Frères et sœurs, saint Paul nous le rappelle, l'Église n'est pas une idée, c'est une réalité. L'Église ne me dépasse pas, l'Église elle est ce que j'en fais, elle est ce que j'en suis. L'Église est ce que je vis. Autrement dit, si je vis, si je témoigne, si je célèbre d'une certaine manière c'est toute l'Église qui en est transformée, c'est toute l'Église qui en devient une Église de l'Avent. Ce n'est pas simplement quelque chose qui me tombe d'en-haut, ce n'est pas le "Deus ex machina" qui vient arranger la situation à la fin d'un drame. L'Église c'est cette réalité concrète faite de chacune de nos personnes, de nos idées, de notre vie et de notre histoire.

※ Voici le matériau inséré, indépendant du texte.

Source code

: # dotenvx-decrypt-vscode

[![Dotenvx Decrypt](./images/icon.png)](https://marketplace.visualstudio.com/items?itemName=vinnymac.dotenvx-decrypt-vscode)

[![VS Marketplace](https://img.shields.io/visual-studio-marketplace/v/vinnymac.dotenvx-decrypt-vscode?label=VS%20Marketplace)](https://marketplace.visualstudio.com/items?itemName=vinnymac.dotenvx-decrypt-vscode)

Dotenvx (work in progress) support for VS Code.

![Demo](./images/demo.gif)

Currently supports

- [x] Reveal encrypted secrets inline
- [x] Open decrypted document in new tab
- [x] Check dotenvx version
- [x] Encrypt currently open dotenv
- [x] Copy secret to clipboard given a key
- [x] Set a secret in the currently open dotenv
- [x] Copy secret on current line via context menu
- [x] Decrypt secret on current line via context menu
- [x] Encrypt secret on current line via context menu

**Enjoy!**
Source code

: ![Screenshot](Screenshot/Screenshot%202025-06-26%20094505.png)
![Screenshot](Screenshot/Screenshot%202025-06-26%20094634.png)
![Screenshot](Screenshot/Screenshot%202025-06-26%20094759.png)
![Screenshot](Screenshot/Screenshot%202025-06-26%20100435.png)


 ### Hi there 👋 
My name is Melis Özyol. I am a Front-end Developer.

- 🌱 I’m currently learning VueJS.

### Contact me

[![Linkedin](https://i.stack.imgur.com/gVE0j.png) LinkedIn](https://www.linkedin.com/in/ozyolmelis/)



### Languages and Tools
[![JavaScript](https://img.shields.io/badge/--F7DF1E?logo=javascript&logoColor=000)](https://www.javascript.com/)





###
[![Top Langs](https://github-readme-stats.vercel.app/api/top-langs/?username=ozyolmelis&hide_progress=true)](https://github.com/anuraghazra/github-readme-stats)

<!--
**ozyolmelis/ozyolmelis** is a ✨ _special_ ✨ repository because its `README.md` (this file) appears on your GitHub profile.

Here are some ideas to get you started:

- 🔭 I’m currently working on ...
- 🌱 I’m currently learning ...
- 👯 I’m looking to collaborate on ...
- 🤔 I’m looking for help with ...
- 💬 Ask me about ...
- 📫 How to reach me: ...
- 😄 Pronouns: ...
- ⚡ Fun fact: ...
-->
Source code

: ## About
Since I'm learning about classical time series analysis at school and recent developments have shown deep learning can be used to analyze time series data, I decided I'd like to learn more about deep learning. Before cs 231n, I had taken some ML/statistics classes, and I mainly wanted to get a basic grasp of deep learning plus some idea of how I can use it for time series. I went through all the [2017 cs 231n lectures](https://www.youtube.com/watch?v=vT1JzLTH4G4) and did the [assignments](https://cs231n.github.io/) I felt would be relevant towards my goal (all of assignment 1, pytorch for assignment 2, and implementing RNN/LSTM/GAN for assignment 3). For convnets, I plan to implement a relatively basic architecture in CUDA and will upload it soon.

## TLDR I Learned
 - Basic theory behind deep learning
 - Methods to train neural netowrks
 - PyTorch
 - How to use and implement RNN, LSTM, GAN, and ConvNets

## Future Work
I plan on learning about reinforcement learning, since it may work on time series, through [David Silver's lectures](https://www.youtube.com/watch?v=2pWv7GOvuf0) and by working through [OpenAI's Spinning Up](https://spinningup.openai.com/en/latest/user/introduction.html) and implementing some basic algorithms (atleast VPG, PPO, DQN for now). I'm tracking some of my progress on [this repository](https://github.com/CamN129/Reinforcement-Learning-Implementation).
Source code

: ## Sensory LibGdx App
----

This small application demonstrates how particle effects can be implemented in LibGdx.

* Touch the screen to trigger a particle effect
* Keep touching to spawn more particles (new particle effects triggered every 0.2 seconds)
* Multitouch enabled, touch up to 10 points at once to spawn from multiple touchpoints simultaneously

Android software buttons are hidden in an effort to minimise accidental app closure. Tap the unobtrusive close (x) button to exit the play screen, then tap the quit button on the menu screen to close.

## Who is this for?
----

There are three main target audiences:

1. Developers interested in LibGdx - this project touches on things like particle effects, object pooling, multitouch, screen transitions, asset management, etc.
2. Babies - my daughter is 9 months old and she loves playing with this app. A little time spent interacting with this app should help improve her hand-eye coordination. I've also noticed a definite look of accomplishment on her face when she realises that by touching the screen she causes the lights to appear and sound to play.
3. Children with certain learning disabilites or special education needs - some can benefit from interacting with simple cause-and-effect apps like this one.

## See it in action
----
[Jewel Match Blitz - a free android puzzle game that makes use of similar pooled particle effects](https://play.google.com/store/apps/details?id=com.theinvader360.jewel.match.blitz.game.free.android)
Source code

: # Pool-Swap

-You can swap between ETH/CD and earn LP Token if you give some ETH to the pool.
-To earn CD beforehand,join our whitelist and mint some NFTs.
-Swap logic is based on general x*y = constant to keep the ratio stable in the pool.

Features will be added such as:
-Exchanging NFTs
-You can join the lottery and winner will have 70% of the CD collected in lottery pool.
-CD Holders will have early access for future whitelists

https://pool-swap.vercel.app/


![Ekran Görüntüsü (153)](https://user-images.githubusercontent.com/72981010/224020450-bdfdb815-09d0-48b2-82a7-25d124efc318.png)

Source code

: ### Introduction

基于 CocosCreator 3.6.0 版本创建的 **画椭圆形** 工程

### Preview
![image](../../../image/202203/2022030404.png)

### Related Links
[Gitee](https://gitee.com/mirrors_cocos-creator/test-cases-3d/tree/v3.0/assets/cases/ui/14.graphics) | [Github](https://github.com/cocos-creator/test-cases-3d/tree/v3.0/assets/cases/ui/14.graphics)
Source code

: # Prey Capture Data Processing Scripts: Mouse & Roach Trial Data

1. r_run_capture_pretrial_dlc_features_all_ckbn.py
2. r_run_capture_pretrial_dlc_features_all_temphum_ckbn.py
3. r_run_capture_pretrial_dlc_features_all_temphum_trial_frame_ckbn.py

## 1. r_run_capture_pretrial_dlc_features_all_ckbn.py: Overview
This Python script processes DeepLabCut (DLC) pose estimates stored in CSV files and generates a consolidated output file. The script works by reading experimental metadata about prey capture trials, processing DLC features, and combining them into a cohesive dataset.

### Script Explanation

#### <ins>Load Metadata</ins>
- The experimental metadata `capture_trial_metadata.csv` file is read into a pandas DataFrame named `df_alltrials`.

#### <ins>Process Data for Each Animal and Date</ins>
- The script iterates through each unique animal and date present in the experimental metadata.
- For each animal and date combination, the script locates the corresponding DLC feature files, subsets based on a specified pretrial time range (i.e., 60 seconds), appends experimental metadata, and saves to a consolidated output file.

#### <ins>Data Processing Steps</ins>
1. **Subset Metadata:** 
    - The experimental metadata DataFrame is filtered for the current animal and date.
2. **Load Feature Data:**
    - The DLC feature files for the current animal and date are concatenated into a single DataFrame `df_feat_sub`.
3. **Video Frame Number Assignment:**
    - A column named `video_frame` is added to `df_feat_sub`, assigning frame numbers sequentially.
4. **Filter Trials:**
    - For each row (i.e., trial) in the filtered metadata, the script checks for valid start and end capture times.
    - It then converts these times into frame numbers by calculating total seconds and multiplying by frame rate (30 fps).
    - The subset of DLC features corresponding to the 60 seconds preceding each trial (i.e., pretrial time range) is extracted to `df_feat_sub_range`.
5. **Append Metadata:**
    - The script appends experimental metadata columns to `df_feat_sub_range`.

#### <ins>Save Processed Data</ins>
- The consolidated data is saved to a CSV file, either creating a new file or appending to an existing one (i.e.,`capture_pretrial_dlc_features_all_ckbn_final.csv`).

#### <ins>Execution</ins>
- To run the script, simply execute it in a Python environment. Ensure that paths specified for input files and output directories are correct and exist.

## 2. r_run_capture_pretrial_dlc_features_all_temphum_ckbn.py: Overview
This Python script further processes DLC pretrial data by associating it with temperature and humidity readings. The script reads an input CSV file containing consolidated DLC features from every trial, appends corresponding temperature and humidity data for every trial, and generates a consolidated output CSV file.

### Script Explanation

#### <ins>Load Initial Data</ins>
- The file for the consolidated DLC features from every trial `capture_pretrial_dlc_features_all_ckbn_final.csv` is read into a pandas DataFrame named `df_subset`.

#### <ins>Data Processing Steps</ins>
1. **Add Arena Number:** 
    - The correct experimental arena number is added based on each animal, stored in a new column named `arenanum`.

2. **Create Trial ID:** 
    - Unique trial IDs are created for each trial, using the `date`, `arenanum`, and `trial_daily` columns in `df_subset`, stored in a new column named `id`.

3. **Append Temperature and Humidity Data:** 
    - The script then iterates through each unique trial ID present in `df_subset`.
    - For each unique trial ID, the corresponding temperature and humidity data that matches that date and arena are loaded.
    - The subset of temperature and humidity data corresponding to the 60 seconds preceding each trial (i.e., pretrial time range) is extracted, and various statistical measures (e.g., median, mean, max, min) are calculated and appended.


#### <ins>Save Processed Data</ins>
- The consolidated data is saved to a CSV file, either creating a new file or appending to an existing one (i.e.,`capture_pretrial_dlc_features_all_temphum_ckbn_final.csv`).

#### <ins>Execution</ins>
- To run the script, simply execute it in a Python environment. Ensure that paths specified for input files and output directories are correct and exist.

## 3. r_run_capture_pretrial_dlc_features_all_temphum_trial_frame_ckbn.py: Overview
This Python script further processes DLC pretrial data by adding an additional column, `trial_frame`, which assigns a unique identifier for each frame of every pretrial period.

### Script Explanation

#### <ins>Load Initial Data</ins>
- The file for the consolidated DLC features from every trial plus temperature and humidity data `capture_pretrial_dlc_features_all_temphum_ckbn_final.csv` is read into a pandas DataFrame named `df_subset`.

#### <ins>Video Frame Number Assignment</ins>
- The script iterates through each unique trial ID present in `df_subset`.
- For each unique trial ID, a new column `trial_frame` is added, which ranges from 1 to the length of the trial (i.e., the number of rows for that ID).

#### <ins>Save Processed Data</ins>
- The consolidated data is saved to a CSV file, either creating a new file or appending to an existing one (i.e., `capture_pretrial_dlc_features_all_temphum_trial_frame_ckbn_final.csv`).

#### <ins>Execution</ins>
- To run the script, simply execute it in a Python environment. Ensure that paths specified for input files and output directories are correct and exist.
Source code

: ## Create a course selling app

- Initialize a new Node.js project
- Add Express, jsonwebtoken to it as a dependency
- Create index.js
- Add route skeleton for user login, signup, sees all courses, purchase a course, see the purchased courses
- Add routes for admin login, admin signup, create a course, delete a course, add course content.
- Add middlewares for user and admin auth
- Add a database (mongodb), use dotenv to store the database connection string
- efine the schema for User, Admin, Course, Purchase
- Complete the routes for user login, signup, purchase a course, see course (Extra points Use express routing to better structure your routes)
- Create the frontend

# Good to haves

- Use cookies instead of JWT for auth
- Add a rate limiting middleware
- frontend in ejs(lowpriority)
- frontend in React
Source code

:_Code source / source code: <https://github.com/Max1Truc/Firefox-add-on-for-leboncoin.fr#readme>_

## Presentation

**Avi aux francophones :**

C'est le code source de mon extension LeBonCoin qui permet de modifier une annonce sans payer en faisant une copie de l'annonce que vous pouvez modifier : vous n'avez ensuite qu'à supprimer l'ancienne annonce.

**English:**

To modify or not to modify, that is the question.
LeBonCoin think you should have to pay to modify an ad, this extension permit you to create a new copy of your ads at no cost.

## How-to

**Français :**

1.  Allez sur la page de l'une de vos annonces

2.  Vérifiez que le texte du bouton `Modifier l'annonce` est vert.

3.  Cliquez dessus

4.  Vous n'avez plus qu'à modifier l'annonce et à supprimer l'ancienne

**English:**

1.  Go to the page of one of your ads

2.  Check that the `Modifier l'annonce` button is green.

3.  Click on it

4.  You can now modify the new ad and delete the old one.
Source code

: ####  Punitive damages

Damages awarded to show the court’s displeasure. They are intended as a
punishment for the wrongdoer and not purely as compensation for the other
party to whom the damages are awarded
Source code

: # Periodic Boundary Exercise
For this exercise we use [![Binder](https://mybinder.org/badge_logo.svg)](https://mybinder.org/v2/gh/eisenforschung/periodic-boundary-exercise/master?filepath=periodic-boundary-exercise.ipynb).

L'Église est riche de ce que nous sommes personnellement, et l'Église est ainsi agrandie, elle est ainsi embellie, elle est ainsi porteuse de fruit, et elle entre dans le concret de la vie des gens, de nos familles, de notre activité professionnelle, de nos activités sociales, elle entre dans la réalité d'une société et d'une culture. L'Église est bien alors le ferment dans la pâte, elle est bien alors ce petit grain de sénevé, douze petits apôtres qui n'ont rien de plus que nous, et qui transforment pourtant le monde, la société. Une Église qui transforme ainsi d'abord mon cœur.

Ainsi, la mission de l'Église c'est d'être martyre, la mission de l'Église c'est d'être diaconie, la mission de l'Église c'est d'être liturgie, et cette mission, c'est la vocation et la mission de chacun d'entre nous. Pouvoir dire avec ce que l'on est, sa foi, pouvoir rendre service avec ce que l'on est, pouvoir dire merci pour ce qui nous est donné.